Required action:
Restate every record exactly, with nothing skipped.

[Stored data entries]

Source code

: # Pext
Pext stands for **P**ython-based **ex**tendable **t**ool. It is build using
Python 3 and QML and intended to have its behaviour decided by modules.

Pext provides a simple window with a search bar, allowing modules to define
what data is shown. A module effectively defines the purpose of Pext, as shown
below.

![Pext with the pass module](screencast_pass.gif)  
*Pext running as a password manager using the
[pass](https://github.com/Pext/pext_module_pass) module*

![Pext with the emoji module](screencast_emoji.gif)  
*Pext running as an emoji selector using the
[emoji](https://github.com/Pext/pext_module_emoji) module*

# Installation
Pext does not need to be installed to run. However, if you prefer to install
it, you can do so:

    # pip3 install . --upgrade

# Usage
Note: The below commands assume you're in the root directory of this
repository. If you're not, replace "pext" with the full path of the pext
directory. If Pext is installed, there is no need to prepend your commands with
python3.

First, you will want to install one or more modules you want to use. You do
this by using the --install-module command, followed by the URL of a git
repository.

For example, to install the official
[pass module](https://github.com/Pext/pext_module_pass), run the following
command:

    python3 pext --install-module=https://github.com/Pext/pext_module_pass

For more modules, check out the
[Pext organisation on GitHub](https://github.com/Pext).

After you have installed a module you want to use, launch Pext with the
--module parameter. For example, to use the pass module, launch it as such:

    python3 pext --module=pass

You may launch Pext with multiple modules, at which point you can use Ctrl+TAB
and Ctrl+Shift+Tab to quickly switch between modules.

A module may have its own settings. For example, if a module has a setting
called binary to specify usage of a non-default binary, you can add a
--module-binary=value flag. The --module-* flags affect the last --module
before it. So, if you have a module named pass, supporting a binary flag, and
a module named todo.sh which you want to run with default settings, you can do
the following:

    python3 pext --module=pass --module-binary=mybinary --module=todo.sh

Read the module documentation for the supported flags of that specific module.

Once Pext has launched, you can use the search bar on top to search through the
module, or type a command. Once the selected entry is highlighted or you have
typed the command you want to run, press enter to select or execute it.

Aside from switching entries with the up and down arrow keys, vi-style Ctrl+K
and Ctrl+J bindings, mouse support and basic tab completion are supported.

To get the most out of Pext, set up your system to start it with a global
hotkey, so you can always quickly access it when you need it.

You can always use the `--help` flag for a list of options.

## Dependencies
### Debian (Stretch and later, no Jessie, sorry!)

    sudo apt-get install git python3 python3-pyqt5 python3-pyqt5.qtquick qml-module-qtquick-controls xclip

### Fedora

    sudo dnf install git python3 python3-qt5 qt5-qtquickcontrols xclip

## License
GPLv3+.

Result:
Source code

: # Pext
Pext stands for **P**ython-based **ex**tendable **t**ool. It is build using
Python 3 and QML and intended to have its behaviour decided by modules.

Pext provides a simple window with a search bar, allowing modules to define
what data is shown. A module effectively defines the purpose of Pext, as shown
below.

![Pext with the pass module](screencast_pass.gif)  
*Pext running as a password manager using the
[pass](https://github.com/Pext/pext_module_pass) module*

![Pext with the emoji module](screencast_emoji.gif)  
*Pext running as an emoji selector using the
[emoji](https://github.com/Pext/pext_module_emoji) module*

# Installation
Pext does not need to be installed to run. However, if you prefer to install
it, you can do so:

    # pip3 install . --upgrade

# Usage
Note: The below commands assume you're in the root directory of this
repository. If you're not, replace "pext" with the full path of the pext
directory. If Pext is installed, there is no need to prepend your commands with
python3.

First, you will want to install one or more modules you want to use. You do
this by using the --install-module command, followed by the URL of a git
repository.

For example, to install the official
[pass module](https://github.com/Pext/pext_module_pass), run the following
command:

    python3 pext --install-module=https://github.com/Pext/pext_module_pass

For more modules, check out the
[Pext organisation on GitHub](https://github.com/Pext).

After you have installed a module you want to use, launch Pext with the
--module parameter. For example, to use the pass module, launch it as such:

    python3 pext --module=pass

You may launch Pext with multiple modules, at which point you can use Ctrl+TAB
and Ctrl+Shift+Tab to quickly switch between modules.

A module may have its own settings. For example, if a module has a setting
called binary to specify usage of a non-default binary, you can add a
--module-binary=value flag. The --module-* flags affect the last --module
before it. So, if you have a module named pass, supporting a binary flag, and
a module named todo.sh which you want to run with default settings, you can do
the following:

    python3 pext --module=pass --module-binary=mybinary --module=todo.sh

Read the module documentation for the supported flags of that specific module.

Once Pext has launched, you can use the search bar on top to search through the
module, or type a command. Once the selected entry is highlighted or you have
typed the command you want to run, press enter to select or execute it.

Aside from switching entries with the up and down arrow keys, vi-style Ctrl+K
and Ctrl+J bindings, mouse support and basic tab completion are supported.

To get the most out of Pext, set up your system to start it with a global
hotkey, so you can always quickly access it when you need it.

You can always use the `--help` flag for a list of options.

## Dependencies
### Debian (Stretch and later, no Jessie, sorry!)

    sudo apt-get install git python3 python3-pyqt5 python3-pyqt5.qtquick qml-module-qtquick-controls xclip

### Fedora

    sudo dnf install git python3 python3-qt5 qt5-qtquickcontrols xclip

## License
GPLv3+.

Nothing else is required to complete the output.